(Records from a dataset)
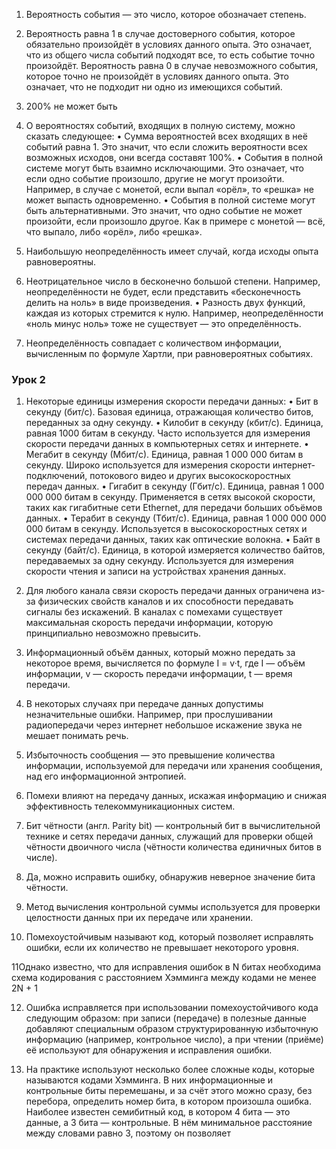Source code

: 1) Вероятность события — это число, которое обозначает степень.

2) Вероятность равна 1 в случае достоверного события, которое обязательно произойдёт в условиях данного опыта. Это означает, что из общего числа событий подходят все, то есть событие точно произойдёт.
Вероятность равна 0 в случае невозможного события, которое точно не произойдёт в условиях данного опыта. Это означает, что не подходит ни одно из имеющихся событий.

3) 200% не может быть

4) О вероятностях событий, входящих в полную систему, можно сказать следующее: • Сумма вероятностей всех входящих в неё событий равна 1. Это значит, что если сложить вероятности всех возможных исходов, они всегда составят 100%. • События в полной системе могут быть взаимно исключающими. Это означает, что если одно событие произошло, другие не могут произойти. Например, в случае с монетой, если выпал «орёл», то «решка» не может выпасть одновременно.
• События в полной системе могут быть альтернативными. Это значит, что одно событие не может произойти, если произошло другое. Как в примере с монетой — всё, что выпало, либо «орёл», либо «решка».

5) Наибольшую неопределённость имеет случай, когда исходы опыта равновероятны.

6) Неотрицательное число в бесконечно большой степени. Например, неопределённости не будет, если представить «бесконечность делить на ноль» в виде произведения.
• Разность двух функций, каждая из которых стремится к нулю. Например, неопределённости «ноль минус ноль» тоже не существует — это определённость.

7) Неопределённость совпадает с количеством информации, вычисленным по формуле Хартли, при равновероятных событиях.


### Урок 2
1) Некоторые единицы измерения скорости передачи данных: • Бит в секунду (бит/с). Базовая единица, отражающая количество битов, переданных за одну секунду. • Килобит в секунду (кбит/с). Единица, равная 1000 битам в секунду. Часто используется для измерения скорости передачи данных в компьютерных сетях и интернете.
• Мегабит в секунду (Мбит/с). Единица, равная 1 000 000 битам в секунду. Широко используется для измерения скорости интернет-подключений, потокового видео и других высокоскоростных передач данных.
• Гигабит в секунду (Гбит/с). Единица, равная 1 000 000 000 битам в секунду. Применяется в сетях высокой скорости, таких как гигабитные сети Ethernet, для передачи больших объёмов данных.
• Терабит в секунду (Тбит/с). Единица, равная 1 000 000 000 000 битам в секунду. Используется в высокоскоростных сетях и системах передачи данных, таких как оптические волокна.
• Байт в секунду (байт/с). Единица, в которой измеряется количество байтов, передаваемых за одну секунду. Используется для измерения скорости чтения и записи на устройствах хранения данных.

2) Для любого канала связи скорость передачи данных ограничена из-за физических свойств каналов и их способности передавать сигналы без искажений. В каналах с помехами существует максимальная скорость передачи информации, которую принципиально невозможно превысить.

3) Информационный объём данных, который можно передать за некоторое время, вычисляется по формуле I = v·t, где I — объём информации, v — скорость передачи информации, t — время передачи.

4) В некоторых случаях при передаче данных допустимы незначительные ошибки. Например, при прослушивании радиопередачи через интернет небольшое искажение звука не мешает понимать речь.

5) Избыточность сообщения — это превышение количества информации, используемой для передачи или хранения сообщения, над его информационной энтропией.

6) Помехи влияют на передачу данных, искажая информацию и снижая эффективность телекоммуникационных систем.

7) Бит чётности (англ. Parity bit) — контрольный бит в вычислительной технике и сетях передачи данных, служащий для проверки общей чётности двоичного числа (чётности количества единичных битов в числе).

8) Да, можно исправить ошибку, обнаружив неверное значение бита чётности.

9) Метод вычисления контрольной суммы используется для проверки целостности данных при их передаче или хранении.

10) Помехоустойчивым называют код, который позволяет исправлять ошибки, если их количество не превышает некоторого уровня.

11Однако известно, что для исправления ошибок в N битах необходима схема кодирования с расстоянием Хэмминга между кодами не менее 2N + 1

12) Ошибка исправляется при использовании помехоустойчивого кода следующим образом: при записи (передаче) в полезные данные добавляют специальным образом структурированную избыточную информацию (например, контрольное число), а при чтении (приёме) её используют для обнаружения и исправления ошибки.

13) На практике используют несколько более сложные коды, которые называются кодами Хэмминга. В них информационные и контрольные биты перемешаны, и за счёт этого можно сразу, без перебора, определить номер бита, в котором произошла ошибка. Наиболее известен семибитный код, в котором 4 бита — это данные, а 3 бита — контрольные. В нём минимальное расстояние между словами равно 3, поэтому он позволяет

**Exercise requirements**.
With the line holding "4) В некоторых" as the first and the line holding "11Однако известно, что" as the last, set down that range of the entries above exactly, and nothing else.

**Answer**.
4) В некоторых случаях при передаче данных допустимы незначительные ошибки. Например, при прослушивании радиопередачи через интернет небольшое искажение звука не мешает понимать речь.

5) Избыточность сообщения — это превышение количества информации, используемой для передачи или хранения сообщения, над его информационной энтропией.

6) Помехи влияют на передачу данных, искажая информацию и снижая эффективность телекоммуникационных систем.

7) Бит чётности (англ. Parity bit) — контрольный бит в вычислительной технике и сетях передачи данных, служащий для проверки общей чётности двоичного числа (чётности количества единичных битов в числе).

8) Да, можно исправить ошибку, обнаружив неверное значение бита чётности.

9) Метод вычисления контрольной суммы используется для проверки целостности данных при их передаче или хранении.

10) Помехоустойчивым называют код, который позволяет исправлять ошибки, если их количество не превышает некоторого уровня.

11Однако известно, что для исправления ошибок в N битах необходима схема кодирования с расстоянием Хэмминга между кодами не менее 2N + 1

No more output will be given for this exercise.